The commercial FPGA tools have tremendous technological advantages, but the free part is inherently what many FOSS users value, not the other stuff. You're trying to talk about technical QoR between tools but the difference for anyone who really cares is ideological, not technical.

> The reason is if it has not happened for the first (and arguably easiest) step in the chain i.e. System Verilog, they why would it happen for the others?

Ehhhhh, I don't think I buy this at all. There are dozens of alt-HDLs out there, many of which are quite powerful, designed by solo users. People had working, simple-but-practical PnR for real devices in a ~7k C++ LOC codebase written by an individual (arachne-pnr) and many individuals have independently reverse engineered small-ish scale device families for packing utilities. nextpnr was written by a very small group (solo?) in a year or something. I don't think you could fit an equivalent parser for SV2017 in ~7k LOC, much less elaboration, type checking, a netlist database, to all go along with it. SystemVerilog might actually be the most difficult part of the whole equation because it simply has so much surface area. PnR tools are limited by their target: only targeting small iCE40 devices? Your PNR algorithms don't need to be cutting edge. Targeting SV2017? Your job is hard no matter what device you synthesize for. And I can't think of even a single commercial tool I know from any vendor that supports all of it, up-to-date with SV2017.

All that said, I use SystemVerilog as my "normal" RTL when using commercial tools for stitching together IP, wiring up top modules, etc.


My point a out SV was that the two major open source simulation tools (Icarus and Verilator) both only support a subset of SV, and not SV 2017, but a lot of SV 2009 is still not supported. Vivado has a free (not open) SV simulator that supports much more of the language. I agree not all of SV is needed for PnR, but what I'm saying is if we don't have the gcc or clang version of SV for simulation yet (vs MSVC or ICC), then what makes you think we'd get a near commercial grade synth / PnR tool? If Xilinx opened up their bitstream format, academics would rejoice, but it would not suddenly spur on a huge improvement in open source PnR tooling. In terms of improving the usability of what is there, given vivado is scriptable, if you want to make a better open one (like an IDE) you can, just call synth_design, etc in batch. This was what Heir Design were doing, and what turned into Vivado after they were acquired by Xilinx. So my point is lots of open source tooling could exist without opening the bitstream format, so given it largely does not, I am of the opinion opening the bitstream format would not change much.

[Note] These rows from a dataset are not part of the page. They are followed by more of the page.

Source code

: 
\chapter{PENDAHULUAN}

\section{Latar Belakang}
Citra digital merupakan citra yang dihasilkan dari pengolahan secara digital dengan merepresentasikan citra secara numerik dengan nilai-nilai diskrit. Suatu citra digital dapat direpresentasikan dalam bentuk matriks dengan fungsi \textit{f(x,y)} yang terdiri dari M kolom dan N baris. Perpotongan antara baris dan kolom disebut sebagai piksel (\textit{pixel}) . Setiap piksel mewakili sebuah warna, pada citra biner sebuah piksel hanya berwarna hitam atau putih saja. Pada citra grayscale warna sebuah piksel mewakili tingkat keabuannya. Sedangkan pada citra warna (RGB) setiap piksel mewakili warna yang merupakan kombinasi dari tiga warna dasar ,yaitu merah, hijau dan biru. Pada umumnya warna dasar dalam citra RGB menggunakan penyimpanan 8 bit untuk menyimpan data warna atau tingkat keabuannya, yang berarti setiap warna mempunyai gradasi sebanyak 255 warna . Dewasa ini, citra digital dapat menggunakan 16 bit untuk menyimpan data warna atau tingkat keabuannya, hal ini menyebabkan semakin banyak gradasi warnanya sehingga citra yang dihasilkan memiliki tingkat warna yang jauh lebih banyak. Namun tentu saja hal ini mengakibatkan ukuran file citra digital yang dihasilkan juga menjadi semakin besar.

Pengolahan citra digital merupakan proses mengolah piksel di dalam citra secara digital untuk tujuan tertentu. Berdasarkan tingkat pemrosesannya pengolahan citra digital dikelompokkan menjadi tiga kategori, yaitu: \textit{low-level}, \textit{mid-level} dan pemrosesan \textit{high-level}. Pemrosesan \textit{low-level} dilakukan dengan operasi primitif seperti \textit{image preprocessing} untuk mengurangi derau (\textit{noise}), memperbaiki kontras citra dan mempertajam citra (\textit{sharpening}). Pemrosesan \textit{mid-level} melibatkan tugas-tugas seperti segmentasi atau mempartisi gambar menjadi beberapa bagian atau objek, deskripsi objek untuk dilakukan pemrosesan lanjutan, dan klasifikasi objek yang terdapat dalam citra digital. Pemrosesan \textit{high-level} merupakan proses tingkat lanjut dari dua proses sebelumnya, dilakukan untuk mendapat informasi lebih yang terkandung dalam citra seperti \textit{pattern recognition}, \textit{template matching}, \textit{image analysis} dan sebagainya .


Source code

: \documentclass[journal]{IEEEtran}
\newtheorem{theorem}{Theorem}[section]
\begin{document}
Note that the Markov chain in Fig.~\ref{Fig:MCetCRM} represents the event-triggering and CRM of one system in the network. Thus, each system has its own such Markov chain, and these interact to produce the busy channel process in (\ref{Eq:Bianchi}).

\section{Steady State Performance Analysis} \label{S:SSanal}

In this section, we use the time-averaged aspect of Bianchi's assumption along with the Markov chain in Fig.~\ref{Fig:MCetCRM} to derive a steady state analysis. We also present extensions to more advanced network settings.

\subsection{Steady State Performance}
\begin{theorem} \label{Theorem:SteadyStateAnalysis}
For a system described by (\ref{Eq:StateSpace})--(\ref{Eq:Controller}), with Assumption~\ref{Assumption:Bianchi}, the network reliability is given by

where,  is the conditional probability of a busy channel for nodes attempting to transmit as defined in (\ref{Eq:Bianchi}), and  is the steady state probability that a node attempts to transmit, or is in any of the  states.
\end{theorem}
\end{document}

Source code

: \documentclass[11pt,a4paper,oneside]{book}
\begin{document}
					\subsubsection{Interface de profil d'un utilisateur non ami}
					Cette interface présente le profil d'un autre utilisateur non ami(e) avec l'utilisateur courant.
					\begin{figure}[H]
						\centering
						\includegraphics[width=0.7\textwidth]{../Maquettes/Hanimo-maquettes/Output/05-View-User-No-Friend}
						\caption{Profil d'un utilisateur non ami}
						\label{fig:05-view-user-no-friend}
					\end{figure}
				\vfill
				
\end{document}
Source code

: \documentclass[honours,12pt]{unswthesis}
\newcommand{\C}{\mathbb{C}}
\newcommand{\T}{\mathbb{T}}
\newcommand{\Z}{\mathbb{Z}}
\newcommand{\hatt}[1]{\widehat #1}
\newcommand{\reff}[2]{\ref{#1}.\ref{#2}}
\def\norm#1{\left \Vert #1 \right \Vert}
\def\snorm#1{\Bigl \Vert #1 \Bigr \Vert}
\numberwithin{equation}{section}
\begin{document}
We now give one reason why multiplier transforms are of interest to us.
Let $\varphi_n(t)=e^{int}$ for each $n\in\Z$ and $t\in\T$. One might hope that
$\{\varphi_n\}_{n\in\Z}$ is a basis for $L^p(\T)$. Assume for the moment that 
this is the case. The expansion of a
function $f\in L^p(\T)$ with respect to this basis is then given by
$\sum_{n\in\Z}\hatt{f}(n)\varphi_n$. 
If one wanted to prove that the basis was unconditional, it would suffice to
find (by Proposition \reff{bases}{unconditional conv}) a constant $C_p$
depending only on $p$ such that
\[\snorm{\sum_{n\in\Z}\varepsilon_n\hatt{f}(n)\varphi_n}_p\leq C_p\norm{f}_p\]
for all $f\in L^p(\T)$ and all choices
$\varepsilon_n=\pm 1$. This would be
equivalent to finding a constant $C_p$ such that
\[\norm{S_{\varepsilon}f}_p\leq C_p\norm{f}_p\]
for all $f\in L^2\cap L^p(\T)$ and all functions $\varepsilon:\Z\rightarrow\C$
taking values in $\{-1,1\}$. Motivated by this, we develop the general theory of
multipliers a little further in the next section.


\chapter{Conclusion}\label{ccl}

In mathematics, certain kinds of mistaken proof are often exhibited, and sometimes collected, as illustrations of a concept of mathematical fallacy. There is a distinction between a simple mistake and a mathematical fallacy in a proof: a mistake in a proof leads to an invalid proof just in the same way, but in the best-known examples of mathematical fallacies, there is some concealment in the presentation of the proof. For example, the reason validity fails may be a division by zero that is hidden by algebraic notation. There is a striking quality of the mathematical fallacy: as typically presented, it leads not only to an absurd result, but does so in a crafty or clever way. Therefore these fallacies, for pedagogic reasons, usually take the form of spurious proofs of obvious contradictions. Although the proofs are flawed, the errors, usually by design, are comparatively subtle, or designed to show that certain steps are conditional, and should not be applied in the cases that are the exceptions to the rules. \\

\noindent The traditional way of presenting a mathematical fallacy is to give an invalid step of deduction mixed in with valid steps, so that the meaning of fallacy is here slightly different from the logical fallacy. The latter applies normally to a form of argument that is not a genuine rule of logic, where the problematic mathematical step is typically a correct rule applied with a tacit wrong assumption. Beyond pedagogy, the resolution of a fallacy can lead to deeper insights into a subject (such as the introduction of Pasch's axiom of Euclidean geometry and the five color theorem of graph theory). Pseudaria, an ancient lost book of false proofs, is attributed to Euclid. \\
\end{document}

> but the free part is inherently what many FOSS users value

The free part is valuable not in that it's cheap, but in that it saves you from having to deal with licensing.

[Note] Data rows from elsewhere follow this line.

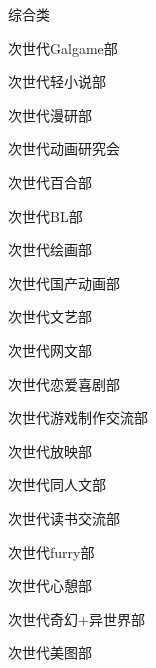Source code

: \begin{multicols}{3}
    \begin{categorysection}{综合类}
        \item 次世代Galgame部
        \item 次世代轻小说部
        \item 次世代漫研部
        \item 次世代动画研究会
        \item 次世代百合部
        \item 次世代BL部
        \item 次世代绘画部
        \item 次世代国产动画部
        \item 次世代文艺部
        \item 次世代网文部
        \item 次世代恋爱喜剧部
        \item 次世代游戏制作交流部
        \item 次世代放映部
        \item 次世代同人文部
        \item 次世代读书交流部
        \item 次世代furry部
        \item 次世代心憩部
        \item 次世代奇幻+异世界部
        \item 次世代美图部
    \end{categorysection}


\end{multicols}
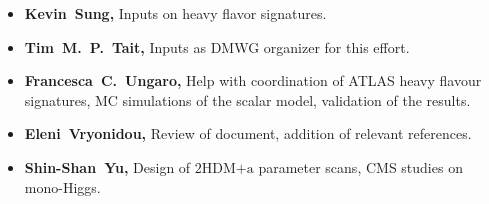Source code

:\documentclass[a4paper, 11pt,notoc]{article}
\newcommand{\hdma}{\ensuremath{\textrm{2HDM+a}}\xspace}
\begin{document}
\begin{itemize}
\item \textbf{Kevin~Sung,} Inputs on heavy flavor signatures. 

\item \textbf{Tim~M.~P.~Tait,} Inputs as DMWG organizer for this effort. 

\item \textbf{Francesca~C.~Ungaro,} Help with coordination of ATLAS heavy flavour signatures, MC simulations of the scalar model, validation of the results. 

\item \textbf{Eleni~Vryonidou,} Review of document, addition of relevant references.

\item \textbf{Shin-Shan~Yu,} Design of \hdma parameter scans, CMS studies on mono-Higgs.

\end{itemize}
\end{document}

DevOps pioneers hailed from the likes of Google, Amazon and Facebook, who are not exactly short on cash, but you simply couldn't do what they did if you had been nickeled and dimed at every VM and container.


I have not benchmarked the open source PnR tools, but I expect they are orders of magnitude worse qor than what a commercial one can do. I don't know a LOC comparison between SV and PnR but I'd say both are huge undertakings at commercial features set.


> already an open standard yet no open source project supports it fully

Bitstreams are closed. There's little to no point in doing an open source compiler if the target is not just proprietary, but deliberately opaque.

Overall your comment strikes me as what a proprietary compiler advocate would say in the 90s. "GCC? Lol"

Since then, Microsoft had to include Linux in Windows just because they absolutely needed Docker. DevOps was invented based on free/open source, it just couldn't be done proprietary style by a company as large as Microsoft.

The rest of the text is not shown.